LA CHICA DE LA AGUJA: Viaje al cine clásico

Menudo viaje bonito al cine clásico supone La chica de la aguja. Se trata de la película danesa que faltaba por estrenarse de las cinco nominadas al Oscar a la mejor película internacional, nomenclatura actual de la categoría anteriormente conocida como mejor película extranjera, o de habla no inglesa, y lo cierto es que con un poco más de marketing a su alrededor, con un poco de campaña que hubiera hecho, podría haber sido merecida ganadora de la estatuilla.

Porque La chica de la aguja es todo lo bueno que el Oscar significaba y ya apenas da muestras de representar. Cómo cuesta que actualmente el Oscar lo gane una película con auténtico consenso y con alma perdurable en el tiempo, lejos de las modas, de lo que toca premiar porque este título o aquel no dan problemas, no generan polémicas y se ajustan a un género que nos encaja, sin salirse de la norma. Ahora que hay, erróneamente, 10 películas en la categoría reina, y pueden entrar producciones de fuera de la industria norteamericana, La chica de la aguja era la mejor para competir por ese Oscar. Pero también es un ejercicio tan clásico que puede echar para atrás a muchos espectadores no acostumbrados a tan mayúscula delicatessen.

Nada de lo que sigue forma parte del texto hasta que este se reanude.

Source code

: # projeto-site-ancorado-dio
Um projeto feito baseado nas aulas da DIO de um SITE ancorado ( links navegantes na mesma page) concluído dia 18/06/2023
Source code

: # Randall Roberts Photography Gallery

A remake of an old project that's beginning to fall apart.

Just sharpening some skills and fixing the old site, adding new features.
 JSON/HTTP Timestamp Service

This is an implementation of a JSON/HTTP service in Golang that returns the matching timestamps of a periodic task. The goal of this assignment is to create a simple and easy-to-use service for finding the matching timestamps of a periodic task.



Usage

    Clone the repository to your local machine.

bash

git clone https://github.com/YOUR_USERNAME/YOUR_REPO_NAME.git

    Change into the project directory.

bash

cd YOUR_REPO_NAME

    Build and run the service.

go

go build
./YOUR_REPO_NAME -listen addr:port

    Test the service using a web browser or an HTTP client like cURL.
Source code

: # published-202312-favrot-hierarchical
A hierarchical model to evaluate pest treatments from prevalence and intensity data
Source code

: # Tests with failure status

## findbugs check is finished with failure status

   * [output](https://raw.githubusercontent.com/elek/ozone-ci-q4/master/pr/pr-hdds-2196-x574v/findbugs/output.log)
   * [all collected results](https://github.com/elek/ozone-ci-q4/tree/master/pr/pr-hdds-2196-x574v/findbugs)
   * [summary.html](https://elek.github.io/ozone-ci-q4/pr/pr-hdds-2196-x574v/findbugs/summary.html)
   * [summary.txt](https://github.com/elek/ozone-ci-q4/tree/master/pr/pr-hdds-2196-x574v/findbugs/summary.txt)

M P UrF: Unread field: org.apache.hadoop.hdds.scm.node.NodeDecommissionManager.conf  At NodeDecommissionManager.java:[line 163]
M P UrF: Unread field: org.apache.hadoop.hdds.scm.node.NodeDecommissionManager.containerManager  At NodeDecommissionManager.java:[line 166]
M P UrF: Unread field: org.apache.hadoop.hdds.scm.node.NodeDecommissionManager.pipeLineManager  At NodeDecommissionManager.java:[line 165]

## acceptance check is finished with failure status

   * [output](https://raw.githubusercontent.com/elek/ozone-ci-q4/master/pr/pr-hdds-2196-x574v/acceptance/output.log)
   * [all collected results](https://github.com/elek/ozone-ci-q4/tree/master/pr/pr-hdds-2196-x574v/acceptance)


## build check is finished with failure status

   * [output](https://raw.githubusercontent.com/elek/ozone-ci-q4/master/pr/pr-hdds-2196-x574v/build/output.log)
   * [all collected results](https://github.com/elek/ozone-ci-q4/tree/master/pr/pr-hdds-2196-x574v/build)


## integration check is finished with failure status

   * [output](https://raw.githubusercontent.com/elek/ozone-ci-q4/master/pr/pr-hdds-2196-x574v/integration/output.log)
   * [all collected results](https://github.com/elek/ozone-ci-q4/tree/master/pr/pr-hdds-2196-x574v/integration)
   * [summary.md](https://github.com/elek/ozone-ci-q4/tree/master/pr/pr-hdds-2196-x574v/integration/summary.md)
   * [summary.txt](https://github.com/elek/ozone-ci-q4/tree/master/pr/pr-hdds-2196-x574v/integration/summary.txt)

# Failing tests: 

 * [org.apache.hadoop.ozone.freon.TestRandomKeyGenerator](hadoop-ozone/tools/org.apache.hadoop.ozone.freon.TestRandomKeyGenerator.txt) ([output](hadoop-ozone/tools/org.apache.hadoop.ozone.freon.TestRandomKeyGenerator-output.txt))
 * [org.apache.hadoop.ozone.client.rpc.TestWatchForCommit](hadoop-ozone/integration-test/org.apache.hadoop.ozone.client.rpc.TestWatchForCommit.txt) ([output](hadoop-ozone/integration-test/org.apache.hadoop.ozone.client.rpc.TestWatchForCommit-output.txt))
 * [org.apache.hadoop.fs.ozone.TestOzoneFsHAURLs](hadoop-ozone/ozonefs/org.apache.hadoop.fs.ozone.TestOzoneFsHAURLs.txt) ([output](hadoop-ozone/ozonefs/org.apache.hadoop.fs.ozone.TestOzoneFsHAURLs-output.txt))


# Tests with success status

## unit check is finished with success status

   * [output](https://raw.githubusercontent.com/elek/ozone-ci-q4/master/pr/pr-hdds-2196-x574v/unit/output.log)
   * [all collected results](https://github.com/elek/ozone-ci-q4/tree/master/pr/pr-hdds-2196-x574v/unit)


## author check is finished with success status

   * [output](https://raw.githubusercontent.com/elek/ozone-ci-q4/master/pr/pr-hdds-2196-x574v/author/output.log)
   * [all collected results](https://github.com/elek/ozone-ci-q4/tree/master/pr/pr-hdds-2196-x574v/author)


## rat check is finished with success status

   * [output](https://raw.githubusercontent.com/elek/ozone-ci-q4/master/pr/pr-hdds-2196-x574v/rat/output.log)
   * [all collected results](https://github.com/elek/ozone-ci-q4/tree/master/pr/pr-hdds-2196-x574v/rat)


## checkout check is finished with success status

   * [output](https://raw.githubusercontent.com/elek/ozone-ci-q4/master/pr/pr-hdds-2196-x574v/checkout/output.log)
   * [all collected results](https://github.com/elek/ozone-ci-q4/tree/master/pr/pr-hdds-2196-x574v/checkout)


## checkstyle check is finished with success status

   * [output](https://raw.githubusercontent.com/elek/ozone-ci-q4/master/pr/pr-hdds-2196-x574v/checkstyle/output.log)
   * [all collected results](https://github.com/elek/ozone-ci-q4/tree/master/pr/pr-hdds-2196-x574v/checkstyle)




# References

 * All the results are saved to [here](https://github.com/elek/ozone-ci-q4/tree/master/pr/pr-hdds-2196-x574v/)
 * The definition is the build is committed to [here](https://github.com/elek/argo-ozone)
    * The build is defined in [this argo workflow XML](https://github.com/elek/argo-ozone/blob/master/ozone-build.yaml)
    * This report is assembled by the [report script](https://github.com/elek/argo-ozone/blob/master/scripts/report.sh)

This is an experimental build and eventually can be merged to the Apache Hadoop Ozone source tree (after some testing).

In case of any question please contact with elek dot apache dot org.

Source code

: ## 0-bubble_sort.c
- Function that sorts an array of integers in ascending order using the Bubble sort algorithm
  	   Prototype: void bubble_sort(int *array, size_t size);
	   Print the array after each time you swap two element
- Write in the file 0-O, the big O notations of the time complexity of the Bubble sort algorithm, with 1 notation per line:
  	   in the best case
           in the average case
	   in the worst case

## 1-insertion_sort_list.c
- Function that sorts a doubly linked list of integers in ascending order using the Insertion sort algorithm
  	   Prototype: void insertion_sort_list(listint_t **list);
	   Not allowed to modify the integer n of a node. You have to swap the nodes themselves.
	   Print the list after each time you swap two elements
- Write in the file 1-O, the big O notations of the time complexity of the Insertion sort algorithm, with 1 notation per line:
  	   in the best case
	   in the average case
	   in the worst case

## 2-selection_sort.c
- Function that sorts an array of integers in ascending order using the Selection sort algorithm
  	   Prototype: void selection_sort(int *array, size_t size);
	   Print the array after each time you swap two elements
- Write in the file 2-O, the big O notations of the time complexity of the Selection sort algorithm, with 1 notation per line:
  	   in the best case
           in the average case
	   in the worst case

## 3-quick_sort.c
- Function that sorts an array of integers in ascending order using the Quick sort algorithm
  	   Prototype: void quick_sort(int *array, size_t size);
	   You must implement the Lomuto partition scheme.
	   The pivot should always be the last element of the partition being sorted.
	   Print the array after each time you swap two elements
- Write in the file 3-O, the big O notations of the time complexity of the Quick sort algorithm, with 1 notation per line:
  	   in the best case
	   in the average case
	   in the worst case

Karoline (Vic Carmen Sonne) es la protagonista de esta historia

La historia nos lleva a Copenhague. Comienza poco antes de que termine la I Guerra Mundial y nos presenta a Karoline (Vic Carmen Sonne), una joven que no sabe nada de su marido, soldado al que las autoridades han perdido la pista, no sabe si está vivo o muerto, por lo que ella sigue con su vida y se queda embarazada del dueño de la fábrica textil en la que cientos de chicas confeccionan trajes para los combatientes. Pero los acontecimientos, acabada ya la guerra, no avanzan como Karoline espera y, aguja en mano, intenta poner fin a su embarazo en unos baños públicos, donde conoce a Dagmar (Trine Dyrholm), una mujer que la convence para que no lo interrumpa y para que cuando tenga al niño se lo entregue para que ella pueda dárselo a una buena familia. Y ese encuentro fructificará en una amistad que cambiará la vida de Karoline para siempre.

Rodada en blanco y negro y con un tempo incompatible con las prisas narrativas contemporáneas, La chica de la aguja es un auténtico placer para el cinéfilo. Un trabajo hermosísimo que nos retrotrae a años en los que lo que importaba en la industria era el arte en lugar del éxito inmediato, que da paso al más raudo y veloz de los olvidos.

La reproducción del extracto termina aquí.